Predict on training and test set, and calculate residual values.

In [None]:
y_pred = fitted_model.predict(X_test)
y_pred

### Use the Check Data Function to remove the nan values from y_test to avoid error when calculate metrics 

In [None]:
if len(y_test) != len(y_pred):
    raise ValueError(
        'the true values and prediction values do not have equal length.')
elif len(y_test) == 0:
    raise ValueError(
        'y_true and y_pred are empty.')

# if there is any non-numeric element in the y_true or y_pred,
# the ValueError exception will be thrown.
y_test_f = np.array(y_test).astype(float)
y_pred_f = np.array(y_pred).astype(float)

# remove entries both in y_true and y_pred where at least
# one element in y_true or y_pred is missing
y_test = y_test_f[~(np.isnan(y_test_f) | np.isnan(y_pred_f))]
y_pred = y_pred_f[~(np.isnan(y_test_f) | np.isnan(y_pred_f))]

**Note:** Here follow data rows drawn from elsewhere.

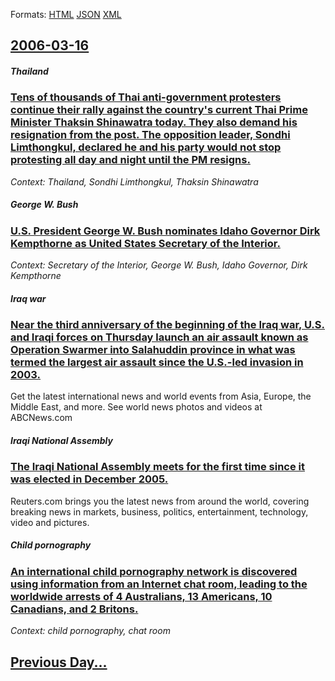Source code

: 
Formats: [HTML](2006/03/16/index.html)  [JSON](2006/03/16/index.json)  [XML](2006/03/16/index.xml)  

## [2006-03-16](/news/2006/03/16/index.md)

##### Thailand
### [ Tens of thousands of Thai anti-government protesters continue their rally against the country's current Thai Prime Minister Thaksin Shinawatra today. They also demand his resignation from the post. The opposition leader, Sondhi Limthongkul, declared he and his party would not stop protesting all day and night until the PM resigns. ](/news/2006/03/16/tens-of-thousands-of-thai-anti-government-protesters-continue-their-rally-against-the-country-s-current-thai-prime-minister-thaksin-shinawa.md)
_Context: Thailand, Sondhi Limthongkul, Thaksin Shinawatra_

##### George W. Bush
### [ U.S. President George W. Bush nominates Idaho Governor Dirk Kempthorne as United States Secretary of the Interior. ](/news/2006/03/16/u-s-president-george-w-bush-nominates-idaho-governor-dirk-kempthorne-as-united-states-secretary-of-the-interior.md)
_Context: Secretary of the Interior, George W. Bush, Idaho Governor, Dirk Kempthorne_

##### Iraq war
### [ Near the third anniversary of the beginning of the Iraq war, U.S. and Iraqi forces on Thursday launch an air assault known as Operation Swarmer into Salahuddin province in what was termed the largest air assault since the U.S.-led invasion in 2003. ](/news/2006/03/16/near-the-third-anniversary-of-the-beginning-of-the-iraq-war-u-s-and-iraqi-forces-on-thursday-launch-an-air-assault-known-as-operation-swa.md)
Get the latest international news and world events from Asia, Europe, the Middle East, and more. See world news photos and videos at ABCNews.com

##### Iraqi National Assembly
### [ The Iraqi National Assembly meets for the first time since it was elected in December 2005. ](/news/2006/03/16/the-iraqi-national-assembly-meets-for-the-first-time-since-it-was-elected-in-december-2005.md)
Reuters.com brings you the latest news from around the world, covering breaking news in markets, business, politics, entertainment, technology, video and pictures.

##### Child pornography
### [ An international child pornography network is discovered using information from an Internet chat room, leading to the worldwide arrests of 4 Australians, 13 Americans, 10 Canadians, and 2 Britons. ](/news/2006/03/16/an-international-child-pornography-network-is-discovered-using-information-from-an-internet-chat-room-leading-to-the-worldwide-arrests-of.md)
_Context: child pornography, chat room_

## [Previous Day...](/news/2006/03/15/index.md)

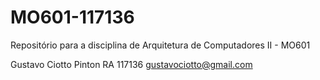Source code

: # MO601-117136
Repositório para a disciplina de Arquitetura de Computadores II - MO601

Gustavo Ciotto Pinton
RA 117136
gustavociotto@gmail.com
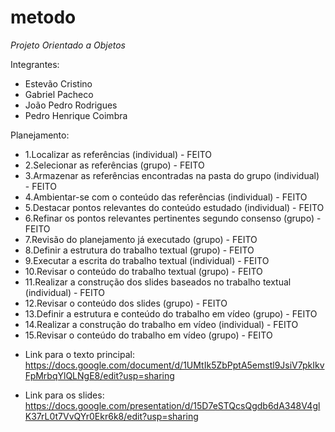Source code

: # metodo

*Projeto Orientado a Objetos*

Integrantes:
- Estevão Cristino
- Gabriel Pacheco
- João Pedro Rodrigues
- Pedro Henrique Coimbra

Planejamento:

- 1.Localizar as referências (individual) - FEITO
- 2.Selecionar as referências (grupo) - FEITO
- 3.Armazenar as referências encontradas na pasta do grupo (individual) - FEITO
- 4.Ambientar-se com o conteúdo das referências (individual) - FEITO
- 5.Destacar pontos relevantes do conteúdo estudado (individual) - FEITO
- 6.Refinar os pontos relevantes pertinentes segundo consenso (grupo) - FEITO
- 7.Revisão do planejamento já executado (grupo) - FEITO
- 8.Definir a estrutura do trabalho textual (grupo) - FEITO
- 9.Executar a escrita do trabalho textual (individual) - FEITO
- 10.Revisar o conteúdo do trabalho textual (grupo) - FEITO
- 11.Realizar a construção dos slides baseados no trabalho textual (individual) - FEITO
- 12.Revisar o conteúdo dos slides (grupo) - FEITO
- 13.Definir a estrutura e conteúdo do trabalho em vídeo (grupo) - FEITO
- 14.Realizar a construção do trabalho em vídeo (individual) - FEITO
- 15.Revisar o conteúdo do trabalho em vídeo (grupo) - FEITO

* Link para o texto principal: 
 https://docs.google.com/document/d/1UMtIk5ZbPptA5emstl9JsiV7pkIkvFpMrbqYlQLNgE8/edit?usp=sharing
 
* Link para os slides: 
<br/> https://docs.google.com/presentation/d/15D7eSTQcsQgdb6dA348V4glK37rL0t7VvQYr0Ekr6k8/edit?usp=sharing
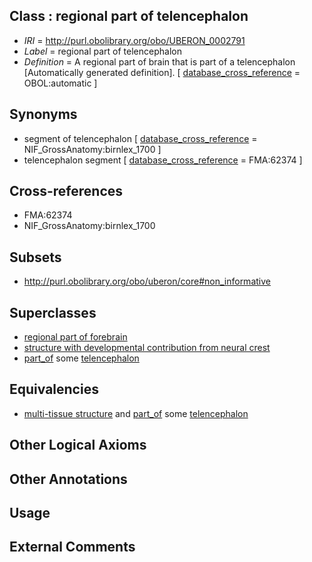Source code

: 
## Class : regional part of telencephalon

 * *IRI* = http://purl.obolibrary.org/obo/UBERON_0002791
 * *Label* = regional part of telencephalon
 * *Definition* = A regional part of brain that is part of a telencephalon [Automatically generated definition]. [ [database_cross_reference](../../ef/oboInOwl#hasDbXref.md) = OBOL:automatic ]

## Synonyms

 * segment of telencephalon [ [database_cross_reference](../../ef/oboInOwl#hasDbXref.md) = NIF_GrossAnatomy:birnlex_1700 ]
 * telencephalon segment [ [database_cross_reference](../../ef/oboInOwl#hasDbXref.md) = FMA:62374 ]

## Cross-references

 * FMA:62374
 * NIF_GrossAnatomy:birnlex_1700

## Subsets

 * http://purl.obolibrary.org/obo/uberon/core#non_informative

## Superclasses

 * [regional part of forebrain](../../UBERON/80/UBERON_0002780.md)
 * [structure with developmental contribution from neural crest](../../UBERON/14/UBERON_0010314.md)
 * [part_of](../../BFO/50/BFO_0000050.md) some [telencephalon](../../UBERON/93/UBERON_0001893.md)

## Equivalencies

 * [multi-tissue structure](../../UBERON/81/UBERON_0000481.md) and [part_of](../../BFO/50/BFO_0000050.md) some [telencephalon](../../UBERON/93/UBERON_0001893.md)

## Other Logical Axioms


## Other Annotations


## Usage


## External Comments

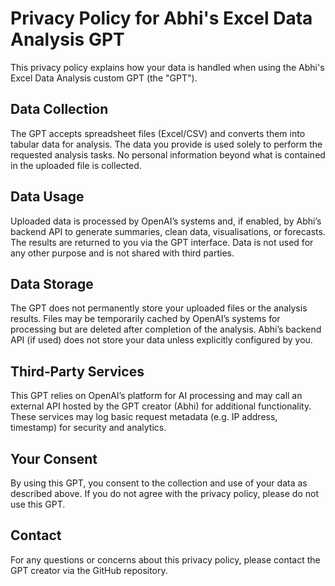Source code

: # Privacy Policy for Abhi's Excel Data Analysis GPT

This privacy policy explains how your data is handled when using the Abhi's Excel Data Analysis custom GPT (the "GPT").

## Data Collection

The GPT accepts spreadsheet files (Excel/CSV) and converts them into tabular data for analysis. The data you provide is used solely to perform the requested analysis tasks. No personal information beyond what is contained in the uploaded file is collected.

## Data Usage

Uploaded data is processed by OpenAI’s systems and, if enabled, by Abhi’s backend API to generate summaries, clean data, visualisations, or forecasts. The results are returned to you via the GPT interface. Data is not used for any other purpose and is not shared with third parties.

## Data Storage

The GPT does not permanently store your uploaded files or the analysis results. Files may be temporarily cached by OpenAI’s systems for processing but are deleted after completion of the analysis. Abhi’s backend API (if used) does not store your data unless explicitly configured by you.

## Third‑Party Services

This GPT relies on OpenAI’s platform for AI processing and may call an external API hosted by the GPT creator (Abhi) for additional functionality. These services may log basic request metadata (e.g. IP address, timestamp) for security and analytics.

## Your Consent

By using this GPT, you consent to the collection and use of your data as described above. If you do not agree with the privacy policy, please do not use this GPT.

## Contact

For any questions or concerns about this privacy policy, please contact the GPT creator via the GitHub repository.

### Calculate metrics for the prediction


In [None]:
print("[Test Data] \nRoot Mean squared error: %.2f" % np.sqrt(mean_squared_error(y_test, y_pred)))
# Explained variance score: 1 is perfect prediction
print('mean_absolute_error score: %.2f' % mean_absolute_error(y_test, y_pred))
print('R2 score: %.2f' % r2_score(y_test, y_pred))



# Plot outputs
test_pred = plt.scatter(y_test, y_pred, color='b')
test_test = plt.scatter(y_test, y_test, color='g')
plt.legend((test_pred, test_test), ('prediction', 'truth'), loc='upper left', fontsize=8)
plt.show()

## Deploy
Deploy the model into an Azure Container Instance to enable inferencing on new data

### Register the model
Register the best model to the AML service

In [None]:
model = local_run.register_model(description = 'automated ml model for energy demand forecasting', tags = {'ml': "Forecasting", 'type': "automl"})
print(local_run.model_id) # This will be written to the script file later in the notebook.

### Create Scoring Script
This will be used to run the model on new data for predictions

In [None]:
%%writefile score_energy_demand.py
import pickle
import json
import numpy as np
import azureml.train.automl
from sklearn.externals import joblib
from azureml.core.model import Model


def init():
    global model
    model_path = Model.get_model_path(model_name = '<<modelid>>') # this name is model.id of model that we want to deploy
    # deserialize the model file back into a sklearn model
    model = joblib.load(model_path)

def run(timestamp,precip,temp):
    try:
        rawdata = json.dumps({timestamp, precip, temp})
        data = json.loads(rawdata)
        data_arr = numpy.array(data)
        result = model.predict(data_arr)
        # result = json.dumps({'timeStamp':timestamp, 'precip':precip, 'temp':temp})
    except Exception as e:
        result = str(e)
        return json.dumps({"error": result})
    return json.dumps({"result":result.tolist()})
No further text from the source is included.